「社会」という言葉、いま使うのはもう、空気のように当たり前。「社会に出る」「社会人」「社会問題」「社会保障」——毎日どこかで耳にする一語です。

でも、この二文字が日本語にしっかり根を下ろしたのは、たかだか百五十年ほど前。明治の翻訳者たちが、ずいぶん迷ったすえに選び取った言葉なんです。しかも、もとは「村の祭りの集まり」を指す、ずっと小さな言葉でした。

第1話 · もとは「村の祭りの集まり」

「社会」は新しそうに見えて、実は古い漢語です。

」は、土地の神(やしろ)をまつる場所、あるいは土地の神そのもの。「会」は、人の集まり。中国では、春と秋の「社日(しゃじつ)」になると、村人たちが社のもとに集まり、供え物をして、酒や肉を分けあい、旧交を温める習わしがありました。その集まり・行事のことを、「社会」と呼んだのです。

宋代に編まれた朱子学の入門書『近思録』には、こうあります。

郷民 社会を為(な)す

村人たちが「社会」をひらく——つまり、土地神の祭りに寄り集まる、という意味。北宋の学者・程頤(ていい)らの言葉にも、同じ言い回しが見えます。本来の「社会」は、いまの「社会」よりずっと小さな、村の寄り合いだったわけです。

第2話 · society という難題

時代は飛んで、幕末から明治へ。

西洋から、society という語が流れ込んできます。人と人が結びついてつくる、大きなまとまり。個人を超えた、人間の集合体。ところが、これにぴたりと当てはまる日本語が、当時はなかった。

「世間」では狭いし、「世の中」でもどこか足りない。福沢諭吉は『西洋事情 外編』(慶応3年・1867)で、society を「人間交際」「交際」と訳しました。ほかにも「仲間」「組」「連中」「社中」「世態」「会社」——明治の知識人は、めいめい思い思いの訳語を当ててみる。society の訳は、しばらくのあいだ、定まりませんでした。

第3話 · 明六雑誌から、新聞へ

訳語としての「社会」が表に出てくるのは、明治のはじめです。

まず明治7年(1874 年)、啓蒙学者の西周(にしあまね)が、同人誌『明六雑誌』第二号で「社会」の語を使います。翌明治8年(1875 年)1月14日には、新聞記者の福地源一郎(ふくちげんいちろう、号は桜痴)が、『東京日日新聞』の紙面で「社会」に「ソサイチー」とルビをふった。学者の同人誌から、大衆の読む新聞へ——ほとんど死語になっていた古い漢語が、society の訳語として、少しずつ世に送り出されていきます。

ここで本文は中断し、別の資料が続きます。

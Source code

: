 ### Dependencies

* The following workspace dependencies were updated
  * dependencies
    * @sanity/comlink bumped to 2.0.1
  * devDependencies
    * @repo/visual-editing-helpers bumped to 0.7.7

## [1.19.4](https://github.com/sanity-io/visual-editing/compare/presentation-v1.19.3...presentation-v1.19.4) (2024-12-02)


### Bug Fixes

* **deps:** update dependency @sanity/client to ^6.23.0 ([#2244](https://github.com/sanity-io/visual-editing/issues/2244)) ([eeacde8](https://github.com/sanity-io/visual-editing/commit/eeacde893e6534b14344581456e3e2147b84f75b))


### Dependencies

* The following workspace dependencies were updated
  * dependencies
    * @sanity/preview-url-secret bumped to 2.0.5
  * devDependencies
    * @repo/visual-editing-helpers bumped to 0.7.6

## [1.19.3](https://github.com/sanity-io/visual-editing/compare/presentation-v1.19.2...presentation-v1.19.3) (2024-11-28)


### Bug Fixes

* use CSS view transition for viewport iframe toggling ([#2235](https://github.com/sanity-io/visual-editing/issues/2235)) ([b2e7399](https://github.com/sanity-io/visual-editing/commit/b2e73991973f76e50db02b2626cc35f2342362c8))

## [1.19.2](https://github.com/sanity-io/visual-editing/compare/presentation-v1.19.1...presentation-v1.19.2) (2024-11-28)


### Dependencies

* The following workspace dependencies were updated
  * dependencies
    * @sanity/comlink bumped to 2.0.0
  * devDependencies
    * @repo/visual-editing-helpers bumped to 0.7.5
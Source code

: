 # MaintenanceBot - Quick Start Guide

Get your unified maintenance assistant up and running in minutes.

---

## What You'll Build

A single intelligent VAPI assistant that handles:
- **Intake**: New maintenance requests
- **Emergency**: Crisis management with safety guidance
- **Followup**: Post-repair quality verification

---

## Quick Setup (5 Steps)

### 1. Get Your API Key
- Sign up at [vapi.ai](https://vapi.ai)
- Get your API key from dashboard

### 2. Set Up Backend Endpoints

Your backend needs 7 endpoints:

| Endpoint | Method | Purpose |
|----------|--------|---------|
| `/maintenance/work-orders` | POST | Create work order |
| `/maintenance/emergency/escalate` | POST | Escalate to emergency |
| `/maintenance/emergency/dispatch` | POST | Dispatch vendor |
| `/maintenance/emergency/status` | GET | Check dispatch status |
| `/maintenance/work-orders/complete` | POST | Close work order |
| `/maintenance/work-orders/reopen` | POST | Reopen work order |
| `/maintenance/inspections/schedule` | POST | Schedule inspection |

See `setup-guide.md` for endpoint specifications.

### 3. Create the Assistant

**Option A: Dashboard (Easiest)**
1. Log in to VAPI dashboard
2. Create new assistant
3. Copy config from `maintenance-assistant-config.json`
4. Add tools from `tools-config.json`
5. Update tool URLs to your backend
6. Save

なぜ、この古語だったのか。「社」も「会」も、もともと「人が集まる」という芯を持っている。そこに、society の「人の集まり」という核を重ねられる——明治の人たちは、そう見込んだのでしょう。

第4話 · 「会社」と分かれて、定着へ

最初のうち、「社会」は「会社」と意味が重なる、狭い使われ方でした。どちらも「人が集まったもの」。区別はあいまいだったのです。

それがやがて、「会社」は company(営利の集まり)、「社会」は society(人間全体のまとまり)へと、役割を分けていきます。ヘボンの和英辞書『和英語林集成』も、改正増補版(1886)になって、ようやく「社会」を見出し語に立てました。明治10年代、「社会」はついに、いまのような広い意味で定着します。

村の社の祭りに集まった、小さな人の輪。それが、世界そのものを指す一語に育つまで——「社会」の二文字には、ぴたりの訳語を探してさまよった、明治の人たちのたくさんの迷いが、静かに畳み込まれています。

いま「社会に出る」と言うとき、その奥のいちばん遠いところに、土地の神のもとへ集まる、古い村人たちの姿が、かすかに残っている——のかもしれません。